> **Aim of the exercise**
Print out all of the records exactly; no picture belongs in the result.

Content starts

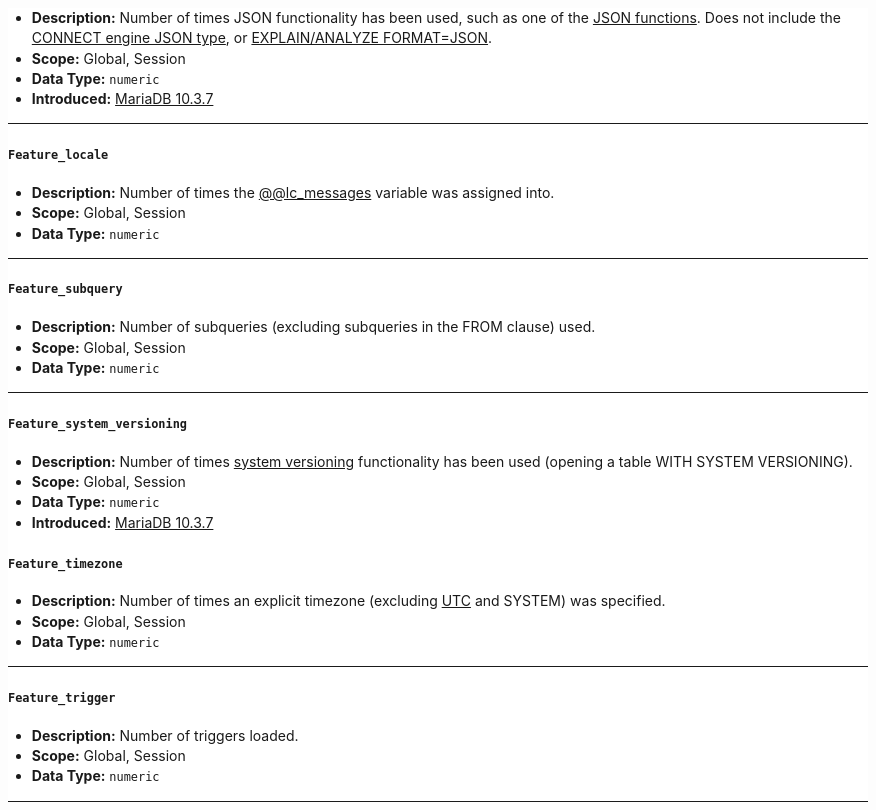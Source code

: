 - <strong>Description:</strong> Number of times JSON functionality has been used, such as one of the [JSON functions](/built-in-functions/special-functions/json-functions/). Does not include the [CONNECT engine JSON type](/columns-storage-engines-and-plugins/storage-engines/connect/connect-table-types/connect-json-table-type/), or [EXPLAIN/ANALYZE FORMAT=JSON](/kb/en/analyze-statement/#analyze-formatjson).
- <strong>Scope:</strong> Global, Session
- <strong>Data Type:</strong> `numeric`
- <strong>Introduced:</strong> [MariaDB 10.3.7](/kb/en/mariadb-1037-release-notes/)

---

#### `Feature_locale`

- <strong>Description:</strong> Number of times the [@@lc_messages](/kb/en/server-system-variables/#lc_messages) variable was assigned into.
- <strong>Scope:</strong> Global, Session
- <strong>Data Type:</strong> `numeric`

---

#### `Feature_subquery`

- <strong>Description:</strong> Number of subqueries (excluding subqueries in the FROM clause) used.
- <strong>Scope:</strong> Global, Session
- <strong>Data Type:</strong> `numeric`

---

#### `Feature_system_versioning`

- <strong>Description:</strong> Number of times [system versioning](/sql-statements-structure/temporal-tables/system-versioned-tables/) functionality has been used (opening a table WITH SYSTEM VERSIONING).
- <strong>Scope:</strong> Global, Session
- <strong>Data Type:</strong> `numeric`
- <strong>Introduced:</strong> [MariaDB 10.3.7](/kb/en/mariadb-1037-release-notes/)

#### `Feature_timezone`

- <strong>Description:</strong> Number of times an explicit timezone (excluding [UTC](/columns-storage-engines-and-plugins/data-types/string-data-types/character-sets/internationalization-and-localization/coordinated-universal-time/) and SYSTEM) was specified.
- <strong>Scope:</strong> Global, Session
- <strong>Data Type:</strong> `numeric`

---

#### `Feature_trigger`

- <strong>Description:</strong> Number of triggers loaded.
- <strong>Scope:</strong> Global, Session
- <strong>Data Type:</strong> `numeric`

---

Content ends

> **Written solution**
Source code

: - <strong>Description:</strong> Number of times JSON functionality has been used, such as one of the [JSON functions](/built-in-functions/special-functions/json-functions/). Does not include the [CONNECT engine JSON type](/columns-storage-engines-and-plugins/storage-engines/connect/connect-table-types/connect-json-table-type/), or [EXPLAIN/ANALYZE FORMAT=JSON](/kb/en/analyze-statement/#analyze-formatjson).
- <strong>Scope:</strong> Global, Session
- <strong>Data Type:</strong> `numeric`
- <strong>Introduced:</strong> [MariaDB 10.3.7](/kb/en/mariadb-1037-release-notes/)

---

#### `Feature_locale`

- <strong>Description:</strong> Number of times the [@@lc_messages](/kb/en/server-system-variables/#lc_messages) variable was assigned into.
- <strong>Scope:</strong> Global, Session
- <strong>Data Type:</strong> `numeric`

---

#### `Feature_subquery`

- <strong>Description:</strong> Number of subqueries (excluding subqueries in the FROM clause) used.
- <strong>Scope:</strong> Global, Session
- <strong>Data Type:</strong> `numeric`

---

#### `Feature_system_versioning`

- <strong>Description:</strong> Number of times [system versioning](/sql-statements-structure/temporal-tables/system-versioned-tables/) functionality has been used (opening a table WITH SYSTEM VERSIONING).
- <strong>Scope:</strong> Global, Session
- <strong>Data Type:</strong> `numeric`
- <strong>Introduced:</strong> [MariaDB 10.3.7](/kb/en/mariadb-1037-release-notes/)

#### `Feature_timezone`

- <strong>Description:</strong> Number of times an explicit timezone (excluding [UTC](/columns-storage-engines-and-plugins/data-types/string-data-types/character-sets/internationalization-and-localization/coordinated-universal-time/) and SYSTEM) was specified.
- <strong>Scope:</strong> Global, Session
- <strong>Data Type:</strong> `numeric`

---

#### `Feature_trigger`

- <strong>Description:</strong> Number of triggers loaded.
- <strong>Scope:</strong> Global, Session
- <strong>Data Type:</strong> `numeric`

---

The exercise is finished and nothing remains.